Los recuerdos invadieron su mente como una avalancha, los viajes juntos, las risas, las conversaciones nocturnas y por último la imagen de su cuerpo siendo llevado por el equipo de emergencia ya sin vida. El nudo en su garganta parecía querer asfixiarla.

“¿Por qué me dejaste?”, susurró con la voz quebrada mientras sus manos temblaban sobre la lápida fría. Fue en ese instante cuando una presencia inesperada la sacó de aquel trance de dolor. Marta sintió un movimiento sutil al lado y al abrir los ojos vio a una niña acercándose lentamente por un costado. Era una niña de piel oscura con el cabello negro recogido en un moño desordenado.

La ropa sencilla y desgastada parecía no ser suficiente para el frío de aquel día. La expresión en el rostro de la niña no era de juego ni de curiosidad, era de una seriedad impresionante para alguien tan joven. Marta frunció el ceño confundida, pero antes de que pudiera preguntar algo, la niña extendió el brazo y señaló con el dedo detrás de ella.

Señora, su esposo quiere hablar con usted”, dijo la niña en un tono grave y directo, como si aquello fuera lo más natural del mundo. El cuerpo de Marta se congeló. Por un segundo creyó haber escuchado mal. Tragó saliva sintiendo que el corazón se le desbocaba de forma incontrolable. Cada centímetro de su cuerpo pareció gritar en alerta, pero aún así se giró lentamente con la mirada tomada por una mezcla de miedo e incredulidad.

Y entonces lo imposible ocurrió frente a ella, a pocos metros de distancia, Alejandro estaba allí, no en carne y hueso, sino en una forma translúcida, rodeada por una ligera neblina, como si el aire a su alrededor estuviera distorsionado. Los rasgos de su rostro eran los de él, inconfundibles.

Sus ojos castaños, ahora con un brillo opaco y melancólico, estaban fijos en ella. El choque fue tan grande que Marta gritó, un grito corto, ahogado, pero cargado de puro terror. Tropezó dos pasos hacia atrás, llevándose las manos a la boca, mientras las lágrimas brotaban descontroladas de sus ojos. “Dios mío, Alejandro, ¿eres tú?”, balbuceó con la voz temblorosa, como si las palabras le fueran arrancadas a la fuerza de la garganta. Alejandro dio un paso adelante.

Su expresión era de dolor, de urgencia. Intentó extender la mano, pero esta se deshizo en partículas de luz antes de alcanzarla. Aún así, su voz llegó fuerte y directa. “Mi muerte no fue natural”, dijo él con los ojos llenos de lágrimas. Marta, me asesinaron. Necesito que descubras la verdad, que hagas justicia por mí.
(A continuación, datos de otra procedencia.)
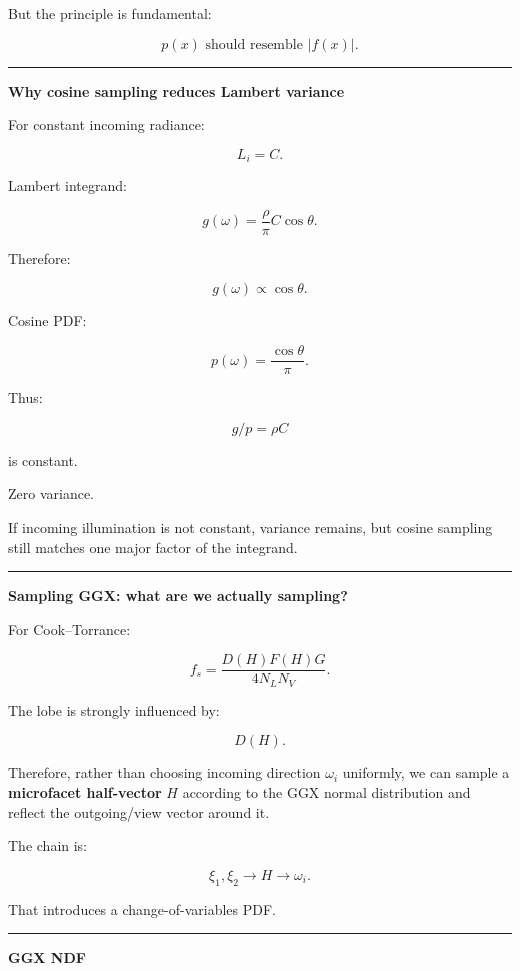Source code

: But the principle is fundamental:

\[
\boxed{
p(x)\text{ should resemble }|f(x)|.
}
\]

\begin{center}\rule{0.5\linewidth}{0.5pt}\end{center}

\textbf{Why cosine sampling reduces Lambert variance}

For constant incoming radiance:

\[
L_i=C.
\]

Lambert integrand:

\[
g(\omega)
=
\frac{\rho}{\pi}
C
\cos\theta.
\]

Therefore:

\[
g(\omega)\propto\cos\theta.
\]

Cosine PDF:

\[
p(\omega)
=
\frac{\cos\theta}{\pi}.
\]

Thus:

\[
g/p
=
\rho C
\]

is constant.

Zero variance.

If incoming illumination is not constant, variance remains, but cosine sampling still matches one major factor of the integrand.

\begin{center}\rule{0.5\linewidth}{0.5pt}\end{center}

\textbf{Sampling GGX: what are we actually sampling?}

For Cook--Torrance:

\[
f_s=
\frac{D(H)F(H)G}{4N_LN_V}.
\]

The lobe is strongly influenced by:

\[
D(H).
\]

Therefore, rather than choosing incoming direction \(\omega_i\) uniformly, we can sample a \textbf{microfacet half-vector} \(H\) according to the GGX normal distribution and reflect the outgoing/view vector around it.

The chain is:

\[
\xi_1,\xi_2
\rightarrow
H
\rightarrow
\omega_i.
\]

That introduces a change-of-variables PDF.

\begin{center}\rule{0.5\linewidth}{0.5pt}\end{center}

\textbf{GGX NDF}


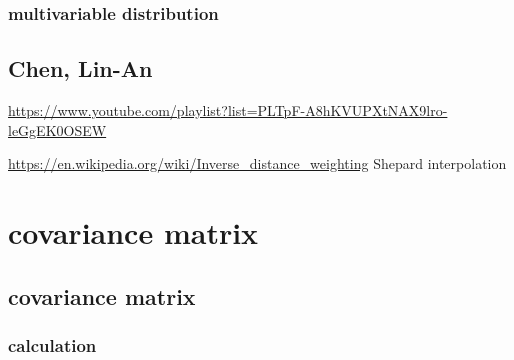\documentclass[
]{book}
\theoremstyle{definition}
\theoremstyle{definition}
\theoremstyle{definition}
\theoremstyle{definition}
\theoremstyle{remark}
\begin{document}
\subsection{multivariable distribution}\label{multivariable-distribution}

\section{Chen, Lin-An}\label{chen-lin-an}

\url{https://www.youtube.com/playlist?list=PLTpF-A8hKVUPXtNAX9lro-leGgEK0OSEW}

\url{https://en.wikipedia.org/wiki/Inverse_distance_weighting} Shepard interpolation

\chapter{covariance matrix}\label{covariance-matrix}

\section{covariance matrix}\label{covariance-matrix-1}

\textsuperscript{}

\subsection{calculation}\label{calculation}
\end{document}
Completó antes de que su imagen comenzara a disolverse ante los ojos de ella. En un parpadeo, todo desapareció. El espacio donde él había estado ahora era solo aire frío. Marta cayó de rodillas sin fuerzas con el rostro enterrado entre las manos. El llanto vino en oleadas, como si el dolor reprimido durante tres meses finalmente hubiera explotado de golpe. Marta seguía arrodillada sobre el césped húmedo, los hombros sacudiéndose con el llanto incontrolable.

Sus manos temblorosas apenas podían secar las lágrimas que insistían en caer mientras su respiración venía en jadeos cortos, como si el propio aire le faltara. Lo que acababa de suceder parecía un delirio, una pesadilla despierta, pero al mismo tiempo la nitidez de la visión, el tono de voz de Alejandro y sobre todo el dolor reflejado en su rostro, todo aquello era demasiado real como para ser producto de una mente perturbada por el duelo.